- [PROBLEM STATEMENT] For each line below with the word "enquote", write out a copy.

- [INPUT DATA]
::::::::
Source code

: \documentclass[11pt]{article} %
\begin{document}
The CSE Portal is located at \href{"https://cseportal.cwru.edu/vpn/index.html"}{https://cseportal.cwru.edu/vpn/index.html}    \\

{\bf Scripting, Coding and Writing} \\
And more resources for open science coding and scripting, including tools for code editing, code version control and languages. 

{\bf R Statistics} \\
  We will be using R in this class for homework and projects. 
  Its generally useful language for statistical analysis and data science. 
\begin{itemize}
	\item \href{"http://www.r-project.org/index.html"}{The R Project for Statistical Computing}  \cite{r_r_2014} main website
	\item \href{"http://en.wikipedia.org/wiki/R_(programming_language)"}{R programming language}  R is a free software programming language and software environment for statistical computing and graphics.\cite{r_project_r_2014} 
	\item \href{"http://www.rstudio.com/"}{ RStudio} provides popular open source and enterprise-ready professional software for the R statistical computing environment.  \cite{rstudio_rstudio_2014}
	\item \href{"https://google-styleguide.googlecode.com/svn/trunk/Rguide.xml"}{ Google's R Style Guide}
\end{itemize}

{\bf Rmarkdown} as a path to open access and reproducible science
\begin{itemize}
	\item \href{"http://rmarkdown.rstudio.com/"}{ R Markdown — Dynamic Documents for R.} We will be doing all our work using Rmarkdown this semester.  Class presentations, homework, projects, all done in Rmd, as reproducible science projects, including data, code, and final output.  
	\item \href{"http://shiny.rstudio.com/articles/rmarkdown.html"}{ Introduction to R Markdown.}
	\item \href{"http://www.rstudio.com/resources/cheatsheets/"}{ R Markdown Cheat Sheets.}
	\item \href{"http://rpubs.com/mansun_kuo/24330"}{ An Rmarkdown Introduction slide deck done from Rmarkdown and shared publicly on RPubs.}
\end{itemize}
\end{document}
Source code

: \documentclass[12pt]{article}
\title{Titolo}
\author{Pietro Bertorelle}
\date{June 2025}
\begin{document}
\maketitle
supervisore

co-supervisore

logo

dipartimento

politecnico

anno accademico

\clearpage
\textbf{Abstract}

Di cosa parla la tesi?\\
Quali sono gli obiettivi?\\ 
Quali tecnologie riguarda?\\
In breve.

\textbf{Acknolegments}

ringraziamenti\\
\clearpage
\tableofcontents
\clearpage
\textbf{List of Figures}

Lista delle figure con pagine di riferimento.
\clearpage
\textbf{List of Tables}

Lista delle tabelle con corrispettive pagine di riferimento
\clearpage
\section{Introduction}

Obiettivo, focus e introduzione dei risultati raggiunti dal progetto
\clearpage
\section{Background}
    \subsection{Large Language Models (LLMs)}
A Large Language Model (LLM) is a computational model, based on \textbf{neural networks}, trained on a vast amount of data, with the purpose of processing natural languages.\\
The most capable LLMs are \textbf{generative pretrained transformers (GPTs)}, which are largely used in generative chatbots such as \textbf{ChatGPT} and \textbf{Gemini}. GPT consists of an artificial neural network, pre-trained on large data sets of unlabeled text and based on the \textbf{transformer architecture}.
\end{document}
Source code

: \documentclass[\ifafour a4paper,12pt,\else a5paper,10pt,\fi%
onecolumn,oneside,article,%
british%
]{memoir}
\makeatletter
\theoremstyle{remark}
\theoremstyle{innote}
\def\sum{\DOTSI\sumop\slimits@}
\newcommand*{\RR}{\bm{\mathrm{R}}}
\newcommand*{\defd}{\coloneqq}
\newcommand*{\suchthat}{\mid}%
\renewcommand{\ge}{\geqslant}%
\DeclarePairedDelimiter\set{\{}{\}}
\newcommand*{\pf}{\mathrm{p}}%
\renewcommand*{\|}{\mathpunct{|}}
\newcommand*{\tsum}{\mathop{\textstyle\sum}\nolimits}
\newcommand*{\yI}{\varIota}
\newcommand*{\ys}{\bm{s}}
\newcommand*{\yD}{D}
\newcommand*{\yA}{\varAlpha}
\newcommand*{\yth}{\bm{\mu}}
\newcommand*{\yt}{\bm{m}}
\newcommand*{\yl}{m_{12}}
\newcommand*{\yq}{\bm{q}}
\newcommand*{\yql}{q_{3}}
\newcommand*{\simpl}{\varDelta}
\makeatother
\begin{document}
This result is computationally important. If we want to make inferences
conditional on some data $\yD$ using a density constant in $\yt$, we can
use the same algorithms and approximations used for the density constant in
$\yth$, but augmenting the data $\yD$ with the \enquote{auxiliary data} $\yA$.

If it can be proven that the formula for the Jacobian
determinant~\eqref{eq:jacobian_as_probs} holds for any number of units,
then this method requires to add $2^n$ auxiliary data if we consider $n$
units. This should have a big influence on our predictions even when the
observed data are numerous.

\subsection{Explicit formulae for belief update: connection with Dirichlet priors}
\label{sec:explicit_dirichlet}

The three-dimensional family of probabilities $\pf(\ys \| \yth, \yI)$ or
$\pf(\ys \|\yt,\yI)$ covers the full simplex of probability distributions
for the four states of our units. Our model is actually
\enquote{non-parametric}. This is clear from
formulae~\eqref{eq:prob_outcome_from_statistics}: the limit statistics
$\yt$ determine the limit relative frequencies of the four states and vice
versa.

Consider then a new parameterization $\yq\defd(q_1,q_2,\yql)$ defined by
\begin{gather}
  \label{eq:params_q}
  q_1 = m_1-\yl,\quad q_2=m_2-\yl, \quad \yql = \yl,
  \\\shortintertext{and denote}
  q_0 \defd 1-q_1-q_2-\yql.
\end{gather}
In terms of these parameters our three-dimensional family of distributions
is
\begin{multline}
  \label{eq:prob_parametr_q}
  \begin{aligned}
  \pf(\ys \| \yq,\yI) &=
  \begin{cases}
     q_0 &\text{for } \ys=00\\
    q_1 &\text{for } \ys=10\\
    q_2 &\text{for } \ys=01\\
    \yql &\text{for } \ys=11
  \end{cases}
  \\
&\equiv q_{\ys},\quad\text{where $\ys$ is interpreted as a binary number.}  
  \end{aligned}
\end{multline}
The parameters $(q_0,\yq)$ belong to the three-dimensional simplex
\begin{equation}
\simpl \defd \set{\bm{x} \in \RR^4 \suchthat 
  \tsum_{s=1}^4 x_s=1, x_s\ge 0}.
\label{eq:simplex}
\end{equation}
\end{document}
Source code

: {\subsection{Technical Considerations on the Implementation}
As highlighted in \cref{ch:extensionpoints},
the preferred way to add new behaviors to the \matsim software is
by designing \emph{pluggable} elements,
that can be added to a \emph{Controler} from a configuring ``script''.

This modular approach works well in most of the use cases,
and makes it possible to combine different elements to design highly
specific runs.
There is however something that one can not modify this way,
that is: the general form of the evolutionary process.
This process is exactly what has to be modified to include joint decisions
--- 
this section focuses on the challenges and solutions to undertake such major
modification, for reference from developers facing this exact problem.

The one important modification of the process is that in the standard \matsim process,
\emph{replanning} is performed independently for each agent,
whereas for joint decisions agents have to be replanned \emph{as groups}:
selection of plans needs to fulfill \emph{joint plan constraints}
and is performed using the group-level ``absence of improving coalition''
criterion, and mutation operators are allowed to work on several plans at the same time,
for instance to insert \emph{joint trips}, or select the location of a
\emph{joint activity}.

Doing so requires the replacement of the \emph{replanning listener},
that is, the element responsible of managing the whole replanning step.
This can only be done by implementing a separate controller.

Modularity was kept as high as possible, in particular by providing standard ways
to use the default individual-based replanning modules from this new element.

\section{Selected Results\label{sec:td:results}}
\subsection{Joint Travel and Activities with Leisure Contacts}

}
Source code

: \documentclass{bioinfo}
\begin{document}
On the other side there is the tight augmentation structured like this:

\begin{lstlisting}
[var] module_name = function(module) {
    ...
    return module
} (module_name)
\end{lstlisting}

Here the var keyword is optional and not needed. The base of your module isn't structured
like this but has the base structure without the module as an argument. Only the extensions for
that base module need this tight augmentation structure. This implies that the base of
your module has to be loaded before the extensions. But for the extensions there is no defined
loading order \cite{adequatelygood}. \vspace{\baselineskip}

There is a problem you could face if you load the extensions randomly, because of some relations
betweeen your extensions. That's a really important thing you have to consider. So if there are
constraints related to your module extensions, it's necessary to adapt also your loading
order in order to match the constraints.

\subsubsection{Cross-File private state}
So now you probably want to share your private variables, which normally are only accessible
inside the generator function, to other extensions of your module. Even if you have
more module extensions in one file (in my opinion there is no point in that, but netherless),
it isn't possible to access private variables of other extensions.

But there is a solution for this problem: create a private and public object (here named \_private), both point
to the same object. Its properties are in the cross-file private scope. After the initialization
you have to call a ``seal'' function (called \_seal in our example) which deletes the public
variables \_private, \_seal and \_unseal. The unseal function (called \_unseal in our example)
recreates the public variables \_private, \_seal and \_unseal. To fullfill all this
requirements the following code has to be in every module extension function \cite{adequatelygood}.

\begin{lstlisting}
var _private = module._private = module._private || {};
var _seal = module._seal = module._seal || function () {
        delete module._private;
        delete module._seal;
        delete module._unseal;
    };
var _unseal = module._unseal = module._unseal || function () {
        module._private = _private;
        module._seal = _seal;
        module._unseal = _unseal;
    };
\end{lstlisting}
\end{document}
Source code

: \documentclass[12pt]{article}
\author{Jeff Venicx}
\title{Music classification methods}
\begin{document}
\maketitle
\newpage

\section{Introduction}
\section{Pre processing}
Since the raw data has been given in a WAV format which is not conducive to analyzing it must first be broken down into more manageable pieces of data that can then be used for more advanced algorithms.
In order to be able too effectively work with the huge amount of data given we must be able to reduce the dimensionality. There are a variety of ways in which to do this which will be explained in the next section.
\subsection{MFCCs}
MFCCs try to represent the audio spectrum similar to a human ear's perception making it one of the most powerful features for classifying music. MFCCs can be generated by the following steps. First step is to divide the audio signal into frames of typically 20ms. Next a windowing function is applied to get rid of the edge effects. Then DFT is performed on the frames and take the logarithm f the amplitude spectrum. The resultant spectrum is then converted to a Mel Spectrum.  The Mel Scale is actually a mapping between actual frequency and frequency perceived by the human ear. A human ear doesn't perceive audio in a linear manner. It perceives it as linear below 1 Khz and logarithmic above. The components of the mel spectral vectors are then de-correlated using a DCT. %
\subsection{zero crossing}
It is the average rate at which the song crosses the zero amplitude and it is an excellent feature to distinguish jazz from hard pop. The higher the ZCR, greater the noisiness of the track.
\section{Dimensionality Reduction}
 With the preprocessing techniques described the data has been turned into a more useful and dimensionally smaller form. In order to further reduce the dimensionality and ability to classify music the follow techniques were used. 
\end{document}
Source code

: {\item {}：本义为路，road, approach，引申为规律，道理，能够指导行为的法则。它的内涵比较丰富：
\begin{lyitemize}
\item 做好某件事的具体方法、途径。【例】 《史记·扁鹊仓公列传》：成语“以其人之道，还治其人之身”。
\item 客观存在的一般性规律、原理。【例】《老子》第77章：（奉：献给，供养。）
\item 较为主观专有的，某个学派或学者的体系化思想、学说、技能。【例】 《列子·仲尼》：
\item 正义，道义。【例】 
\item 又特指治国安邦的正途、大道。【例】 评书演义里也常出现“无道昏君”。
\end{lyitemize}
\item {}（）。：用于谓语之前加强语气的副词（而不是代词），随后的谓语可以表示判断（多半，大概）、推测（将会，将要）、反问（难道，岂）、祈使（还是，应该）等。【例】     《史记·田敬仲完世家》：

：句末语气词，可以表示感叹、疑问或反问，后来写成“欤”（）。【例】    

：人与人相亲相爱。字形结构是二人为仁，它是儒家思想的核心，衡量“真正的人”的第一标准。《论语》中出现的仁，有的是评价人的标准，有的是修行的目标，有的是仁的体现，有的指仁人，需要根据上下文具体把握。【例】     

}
::::::::
- [TASK RESPONSE]
$\yth$, but augmenting the data $\yD$ with the \enquote{auxiliary data} $\yA$.
\enquote{non-parametric}. This is clear from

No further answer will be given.